[Recorded data]
┏━━
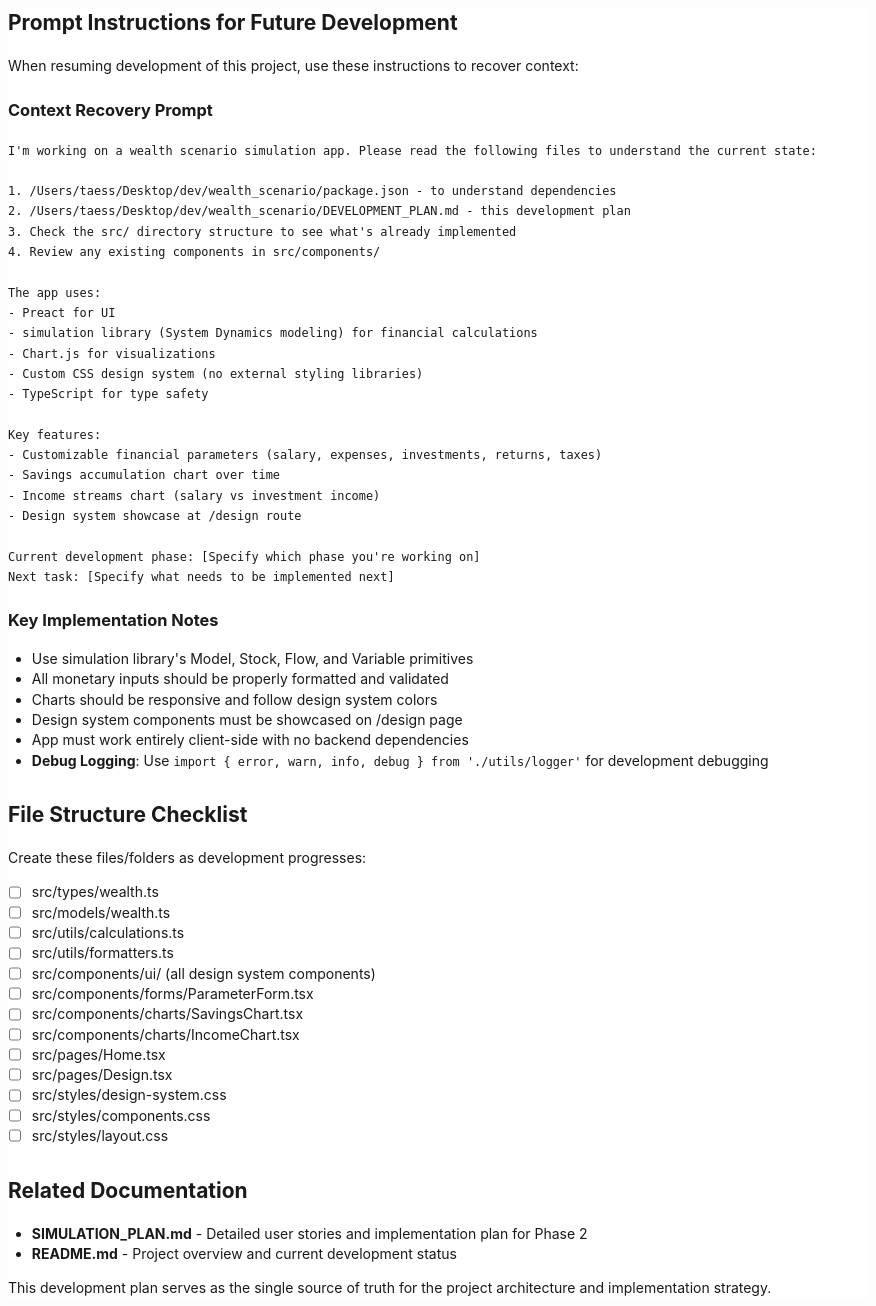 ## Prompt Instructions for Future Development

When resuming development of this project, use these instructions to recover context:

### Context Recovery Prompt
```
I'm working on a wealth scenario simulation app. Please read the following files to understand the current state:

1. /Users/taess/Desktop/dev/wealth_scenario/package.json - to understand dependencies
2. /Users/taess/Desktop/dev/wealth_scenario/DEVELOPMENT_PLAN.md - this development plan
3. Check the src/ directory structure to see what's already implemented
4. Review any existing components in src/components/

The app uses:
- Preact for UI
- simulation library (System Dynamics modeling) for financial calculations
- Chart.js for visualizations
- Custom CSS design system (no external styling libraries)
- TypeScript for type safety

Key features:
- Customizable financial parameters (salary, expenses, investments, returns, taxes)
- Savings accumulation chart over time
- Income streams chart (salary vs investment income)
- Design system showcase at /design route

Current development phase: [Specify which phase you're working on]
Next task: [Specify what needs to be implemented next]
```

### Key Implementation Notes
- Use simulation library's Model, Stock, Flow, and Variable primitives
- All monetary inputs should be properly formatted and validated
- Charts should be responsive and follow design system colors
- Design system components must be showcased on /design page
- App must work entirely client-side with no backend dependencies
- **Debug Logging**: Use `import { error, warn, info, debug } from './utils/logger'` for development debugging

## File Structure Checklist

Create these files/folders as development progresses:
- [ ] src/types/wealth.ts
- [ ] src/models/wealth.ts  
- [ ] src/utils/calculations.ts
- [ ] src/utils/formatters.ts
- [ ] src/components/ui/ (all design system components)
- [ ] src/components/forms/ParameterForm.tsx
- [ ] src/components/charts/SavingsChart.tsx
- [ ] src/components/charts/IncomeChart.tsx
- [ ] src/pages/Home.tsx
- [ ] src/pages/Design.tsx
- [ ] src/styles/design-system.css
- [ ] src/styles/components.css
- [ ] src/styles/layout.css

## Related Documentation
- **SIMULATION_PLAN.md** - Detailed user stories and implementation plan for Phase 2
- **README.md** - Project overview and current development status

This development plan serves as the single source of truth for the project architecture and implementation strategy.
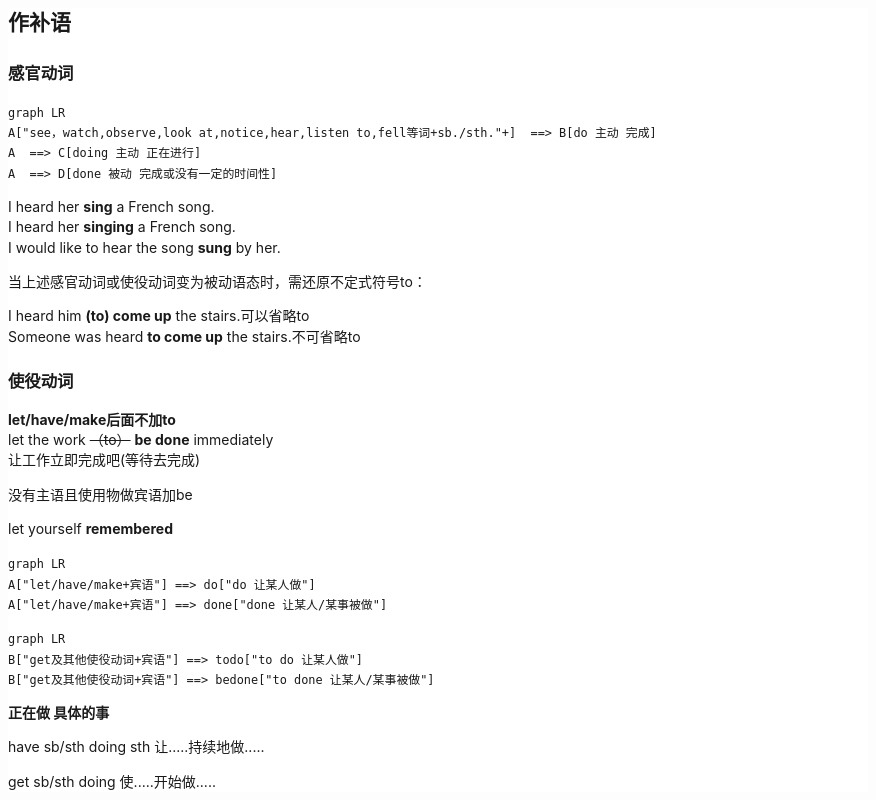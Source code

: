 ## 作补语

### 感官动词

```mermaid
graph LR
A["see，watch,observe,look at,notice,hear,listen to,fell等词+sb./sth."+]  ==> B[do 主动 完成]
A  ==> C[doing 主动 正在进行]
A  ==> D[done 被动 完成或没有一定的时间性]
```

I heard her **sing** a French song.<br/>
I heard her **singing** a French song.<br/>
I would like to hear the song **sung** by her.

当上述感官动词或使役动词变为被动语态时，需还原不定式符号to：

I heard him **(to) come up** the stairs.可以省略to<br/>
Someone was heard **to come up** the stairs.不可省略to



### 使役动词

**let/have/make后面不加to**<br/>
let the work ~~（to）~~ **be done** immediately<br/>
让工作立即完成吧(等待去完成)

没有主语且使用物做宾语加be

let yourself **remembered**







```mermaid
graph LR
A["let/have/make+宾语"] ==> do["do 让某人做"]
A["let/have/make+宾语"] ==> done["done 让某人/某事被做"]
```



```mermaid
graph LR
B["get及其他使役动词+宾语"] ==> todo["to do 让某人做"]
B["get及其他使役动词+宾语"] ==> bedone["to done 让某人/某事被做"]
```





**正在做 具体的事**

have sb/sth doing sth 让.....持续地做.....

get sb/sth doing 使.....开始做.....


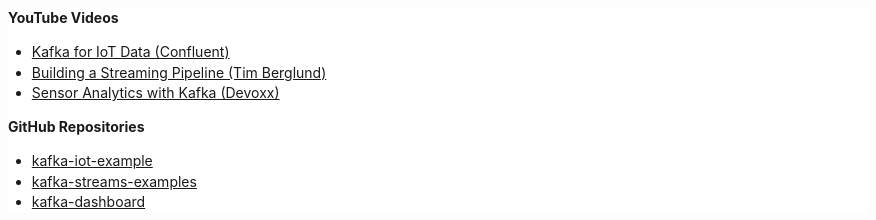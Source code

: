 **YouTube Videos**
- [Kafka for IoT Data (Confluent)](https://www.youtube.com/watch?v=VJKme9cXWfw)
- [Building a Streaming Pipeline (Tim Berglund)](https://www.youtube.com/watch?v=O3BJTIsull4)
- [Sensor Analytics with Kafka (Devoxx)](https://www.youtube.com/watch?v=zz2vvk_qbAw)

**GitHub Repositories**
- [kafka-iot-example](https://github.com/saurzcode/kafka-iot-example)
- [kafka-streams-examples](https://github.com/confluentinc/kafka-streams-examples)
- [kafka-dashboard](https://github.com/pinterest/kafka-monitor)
┗━━
### HOW TO COMPLETE THIS TASK
Word for word, repeat each record above; leave out every picture.

### RESULT BELOW
 ## Prompt Instructions for Future Development

When resuming development of this project, use these instructions to recover context:

### Context Recovery Prompt
```
I'm working on a wealth scenario simulation app. Please read the following files to understand the current state:

1. /Users/taess/Desktop/dev/wealth_scenario/package.json - to understand dependencies
2. /Users/taess/Desktop/dev/wealth_scenario/DEVELOPMENT_PLAN.md - this development plan
3. Check the src/ directory structure to see what's already implemented
4. Review any existing components in src/components/

The app uses:
- Preact for UI
- simulation library (System Dynamics modeling) for financial calculations
- Chart.js for visualizations
- Custom CSS design system (no external styling libraries)
- TypeScript for type safety

Key features:
- Customizable financial parameters (salary, expenses, investments, returns, taxes)
- Savings accumulation chart over time
- Income streams chart (salary vs investment income)
- Design system showcase at /design route

Current development phase: [Specify which phase you're working on]
Next task: [Specify what needs to be implemented next]
```

### Key Implementation Notes
- Use simulation library's Model, Stock, Flow, and Variable primitives
- All monetary inputs should be properly formatted and validated
- Charts should be responsive and follow design system colors
- Design system components must be showcased on /design page
- App must work entirely client-side with no backend dependencies
- **Debug Logging**: Use `import { error, warn, info, debug } from './utils/logger'` for development debugging

## File Structure Checklist

Create these files/folders as development progresses:
- [ ] src/types/wealth.ts
- [ ] src/models/wealth.ts  
- [ ] src/utils/calculations.ts
- [ ] src/utils/formatters.ts
- [ ] src/components/ui/ (all design system components)
- [ ] src/components/forms/ParameterForm.tsx
- [ ] src/components/charts/SavingsChart.tsx
- [ ] src/components/charts/IncomeChart.tsx
- [ ] src/pages/Home.tsx
- [ ] src/pages/Design.tsx
- [ ] src/styles/design-system.css
- [ ] src/styles/components.css
- [ ] src/styles/layout.css

## Related Documentation
- **SIMULATION_PLAN.md** - Detailed user stories and implementation plan for Phase 2
- **README.md** - Project overview and current development status

This development plan serves as the single source of truth for the project architecture and implementation strategy.
Source code

: ## 作补语

### 感官动词

```mermaid
graph LR
A["see，watch,observe,look at,notice,hear,listen to,fell等词+sb./sth."+]  ==> B[do 主动 完成]
A  ==> C[doing 主动 正在进行]
A  ==> D[done 被动 完成或没有一定的时间性]
```

I heard her **sing** a French song.<br/>
I heard her **singing** a French song.<br/>
I would like to hear the song **sung** by her.

当上述感官动词或使役动词变为被动语态时，需还原不定式符号to：

I heard him **(to) come up** the stairs.可以省略to<br/>
Someone was heard **to come up** the stairs.不可省略to



### 使役动词

**let/have/make后面不加to**<br/>
let the work ~~（to）~~ **be done** immediately<br/>
让工作立即完成吧(等待去完成)

没有主语且使用物做宾语加be

let yourself **remembered**







```mermaid
graph LR
A["let/have/make+宾语"] ==> do["do 让某人做"]
A["let/have/make+宾语"] ==> done["done 让某人/某事被做"]
```



```mermaid
graph LR
B["get及其他使役动词+宾语"] ==> todo["to do 让某人做"]
B["get及其他使役动词+宾语"] ==> bedone["to done 让某人/某事被做"]
```





**正在做 具体的事**

have sb/sth doing sth 让.....持续地做.....

get sb/sth doing 使.....开始做.....


Source code

: **YouTube Videos**
- [Kafka for IoT Data (Confluent)](https://www.youtube.com/watch?v=VJKme9cXWfw)
- [Building a Streaming Pipeline (Tim Berglund)](https://www.youtube.com/watch?v=O3BJTIsull4)
- [Sensor Analytics with Kafka (Devoxx)](https://www.youtube.com/watch?v=zz2vvk_qbAw)

**GitHub Repositories**
- [kafka-iot-example](https://github.com/saurzcode/kafka-iot-example)
- [kafka-streams-examples](https://github.com/confluentinc/kafka-streams-examples)
- [kafka-dashboard](https://github.com/pinterest/kafka-monitor)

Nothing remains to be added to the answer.